Jargon becomes inappropriate when it is used outside that trade.  A lot of the words they use I would never consider using even when talking to other councillors or council officers.  But some of them I do, because they have become that convenient short-hand that allows us to communicate efficiently, it takes a lot longer to describe a local area agreement without jargon than it does to refer to the LAA.  But I wouldn’t expect the average person to know what an LAA is, or even, for that matter understand or care if it was explained to them.  Most people want to know public services work, not how they work.

Where I have to depart company from the LGA when they start condemning perfectly good English words.

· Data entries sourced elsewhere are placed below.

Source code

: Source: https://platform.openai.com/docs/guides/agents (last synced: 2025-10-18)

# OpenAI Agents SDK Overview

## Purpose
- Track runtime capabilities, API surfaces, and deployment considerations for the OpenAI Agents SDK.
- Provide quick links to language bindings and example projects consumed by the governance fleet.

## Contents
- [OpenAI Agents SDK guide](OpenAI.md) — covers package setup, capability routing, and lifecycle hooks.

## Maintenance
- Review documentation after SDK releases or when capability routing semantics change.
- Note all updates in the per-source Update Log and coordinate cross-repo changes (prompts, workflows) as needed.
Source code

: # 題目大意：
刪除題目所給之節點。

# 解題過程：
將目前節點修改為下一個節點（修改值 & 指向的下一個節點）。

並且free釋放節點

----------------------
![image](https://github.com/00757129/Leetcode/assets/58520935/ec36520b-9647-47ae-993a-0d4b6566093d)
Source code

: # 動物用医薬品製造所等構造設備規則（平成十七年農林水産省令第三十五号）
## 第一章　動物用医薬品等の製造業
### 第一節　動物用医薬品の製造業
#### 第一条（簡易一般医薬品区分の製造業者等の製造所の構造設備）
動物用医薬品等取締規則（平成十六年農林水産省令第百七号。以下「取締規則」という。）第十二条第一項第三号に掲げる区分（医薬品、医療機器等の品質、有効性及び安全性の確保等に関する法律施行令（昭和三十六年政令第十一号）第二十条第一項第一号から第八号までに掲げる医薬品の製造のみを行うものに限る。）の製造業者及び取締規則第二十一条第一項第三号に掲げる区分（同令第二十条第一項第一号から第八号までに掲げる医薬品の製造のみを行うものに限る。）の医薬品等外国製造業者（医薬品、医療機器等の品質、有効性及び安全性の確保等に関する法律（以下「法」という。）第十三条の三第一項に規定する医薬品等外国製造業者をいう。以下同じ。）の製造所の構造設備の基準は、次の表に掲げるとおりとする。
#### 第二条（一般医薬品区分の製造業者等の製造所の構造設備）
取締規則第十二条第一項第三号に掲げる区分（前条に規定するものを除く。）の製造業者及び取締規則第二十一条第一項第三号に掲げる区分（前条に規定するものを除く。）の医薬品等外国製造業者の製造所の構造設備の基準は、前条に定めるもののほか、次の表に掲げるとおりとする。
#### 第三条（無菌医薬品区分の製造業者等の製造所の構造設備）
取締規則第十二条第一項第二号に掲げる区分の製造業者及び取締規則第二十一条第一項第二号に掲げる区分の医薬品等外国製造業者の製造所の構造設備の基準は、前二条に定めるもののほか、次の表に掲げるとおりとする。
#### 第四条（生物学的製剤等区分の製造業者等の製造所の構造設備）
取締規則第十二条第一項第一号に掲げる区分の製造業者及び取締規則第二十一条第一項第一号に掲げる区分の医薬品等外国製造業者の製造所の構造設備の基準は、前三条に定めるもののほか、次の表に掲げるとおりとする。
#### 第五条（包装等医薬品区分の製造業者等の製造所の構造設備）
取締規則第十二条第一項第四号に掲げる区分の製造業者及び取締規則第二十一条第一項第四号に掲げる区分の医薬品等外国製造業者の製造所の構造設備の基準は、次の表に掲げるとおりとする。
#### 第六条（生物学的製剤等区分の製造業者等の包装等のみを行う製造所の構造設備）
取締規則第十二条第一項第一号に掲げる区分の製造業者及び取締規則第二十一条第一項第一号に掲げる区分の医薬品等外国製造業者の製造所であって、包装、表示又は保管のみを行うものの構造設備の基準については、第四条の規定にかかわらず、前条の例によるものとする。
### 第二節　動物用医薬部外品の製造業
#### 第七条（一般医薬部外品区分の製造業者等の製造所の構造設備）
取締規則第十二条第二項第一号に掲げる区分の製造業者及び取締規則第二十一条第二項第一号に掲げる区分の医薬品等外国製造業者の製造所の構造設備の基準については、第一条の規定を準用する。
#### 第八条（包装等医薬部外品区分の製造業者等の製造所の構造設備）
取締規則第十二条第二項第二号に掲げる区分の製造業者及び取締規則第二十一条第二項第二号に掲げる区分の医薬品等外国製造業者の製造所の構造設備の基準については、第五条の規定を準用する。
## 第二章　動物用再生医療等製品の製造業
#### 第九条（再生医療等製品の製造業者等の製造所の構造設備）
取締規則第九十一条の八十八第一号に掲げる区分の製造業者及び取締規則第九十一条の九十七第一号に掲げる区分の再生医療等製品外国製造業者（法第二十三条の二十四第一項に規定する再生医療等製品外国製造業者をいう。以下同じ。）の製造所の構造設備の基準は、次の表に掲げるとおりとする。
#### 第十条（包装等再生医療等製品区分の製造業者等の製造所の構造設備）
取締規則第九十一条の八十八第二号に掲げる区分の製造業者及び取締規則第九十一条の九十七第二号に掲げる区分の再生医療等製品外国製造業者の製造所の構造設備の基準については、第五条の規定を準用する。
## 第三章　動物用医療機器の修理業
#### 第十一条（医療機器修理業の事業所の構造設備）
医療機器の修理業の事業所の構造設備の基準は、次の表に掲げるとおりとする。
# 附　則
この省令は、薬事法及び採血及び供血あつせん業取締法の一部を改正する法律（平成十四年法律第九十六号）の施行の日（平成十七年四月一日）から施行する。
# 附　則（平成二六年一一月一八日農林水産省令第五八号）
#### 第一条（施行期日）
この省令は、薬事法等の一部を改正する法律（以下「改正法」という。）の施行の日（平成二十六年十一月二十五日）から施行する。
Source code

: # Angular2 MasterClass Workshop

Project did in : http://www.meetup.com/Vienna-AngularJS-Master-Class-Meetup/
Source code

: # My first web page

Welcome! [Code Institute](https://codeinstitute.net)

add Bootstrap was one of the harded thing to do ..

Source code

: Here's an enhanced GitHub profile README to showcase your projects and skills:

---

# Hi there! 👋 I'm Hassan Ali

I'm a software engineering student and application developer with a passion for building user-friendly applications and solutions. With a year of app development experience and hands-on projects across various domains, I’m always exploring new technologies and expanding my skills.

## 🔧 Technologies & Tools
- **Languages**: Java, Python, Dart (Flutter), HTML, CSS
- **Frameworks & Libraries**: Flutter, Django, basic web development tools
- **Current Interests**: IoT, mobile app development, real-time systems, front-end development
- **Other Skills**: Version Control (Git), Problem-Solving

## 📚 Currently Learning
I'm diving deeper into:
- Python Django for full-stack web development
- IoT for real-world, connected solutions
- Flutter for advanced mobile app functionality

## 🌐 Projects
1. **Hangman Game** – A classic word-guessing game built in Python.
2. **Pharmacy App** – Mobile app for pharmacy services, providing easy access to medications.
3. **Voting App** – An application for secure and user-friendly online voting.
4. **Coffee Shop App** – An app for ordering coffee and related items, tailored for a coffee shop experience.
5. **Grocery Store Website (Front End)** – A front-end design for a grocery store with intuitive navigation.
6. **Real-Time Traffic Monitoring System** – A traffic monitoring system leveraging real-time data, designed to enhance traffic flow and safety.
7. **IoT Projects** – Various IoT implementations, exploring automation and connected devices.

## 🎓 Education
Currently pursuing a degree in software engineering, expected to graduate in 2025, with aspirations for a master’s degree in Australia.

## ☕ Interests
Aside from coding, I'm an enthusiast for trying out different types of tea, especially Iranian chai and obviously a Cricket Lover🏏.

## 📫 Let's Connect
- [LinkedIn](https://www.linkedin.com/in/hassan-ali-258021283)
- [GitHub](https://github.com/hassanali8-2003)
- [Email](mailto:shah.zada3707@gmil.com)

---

There is something disturbingly Orwellian about trying to chop words out of the language.  I have two concerns about this.  First, is that language is incredibly powerful, we use it every day but rarely acknowledge how much it shapes our world.  One of the most striking successes of the 1997-2007 Labour governments was that they were incredibly good at adapting the political vocabulary, this effectively meant the Conservatives and Liberal Democrats were reduced to arguing on Labour’s ground – they had defined the political territory and created the words and concepts to describe it.  The opposition parties became tourists in a foreign land, reduced to speaking loudly and slowly in the hope of getting their message across.

Second, is that at best we are patronising people by using ‘simple’ language, and at worst conniving in the dumbing down of a population.  The LGA has done a fantastic job of promoting their view, and they have picked up on some fine examples of where councils have reduced communication to meaningless jumbles of words and letters.  But in doing so they’ve targeted some perfectly fine words; which will presumably become tragic victims of friendly fire in a noble cause.  The most tragic, I think, is coterminous.

Coterminous is perfectly fine word.  It has a defined meaning.  It is used outside of local councils and is a word I knew long before I set foot in a council meeting (I’m guessing from maths at school).  The LGA are suggesting that ‘singing from the same hymn sheet’ is a suitable alternative, but unfortunately that’s not quite the same thing, in fact, nothing like the same thing.  I even Tweeted my support of coterminous to the LGA yesterday (see here and here) but sadly it was not enough and they proceeded with their unprovoked attack on the defenceless word.

But like any good cause I am not alone, a chap called Ben Proctor has written a blog post in defence of this fine word.  Hemming, publishers of The MJ, have also noted that not everyone is joining the LGA’s angry mob and picked up on some of the dissent.  It will not be an easy fight but it will be a worthy one; coterminous is firmly in my top three words (along with ineffable and defenestrate) and I, for one, pledge to use it as often as possible.  When it’s appropriate.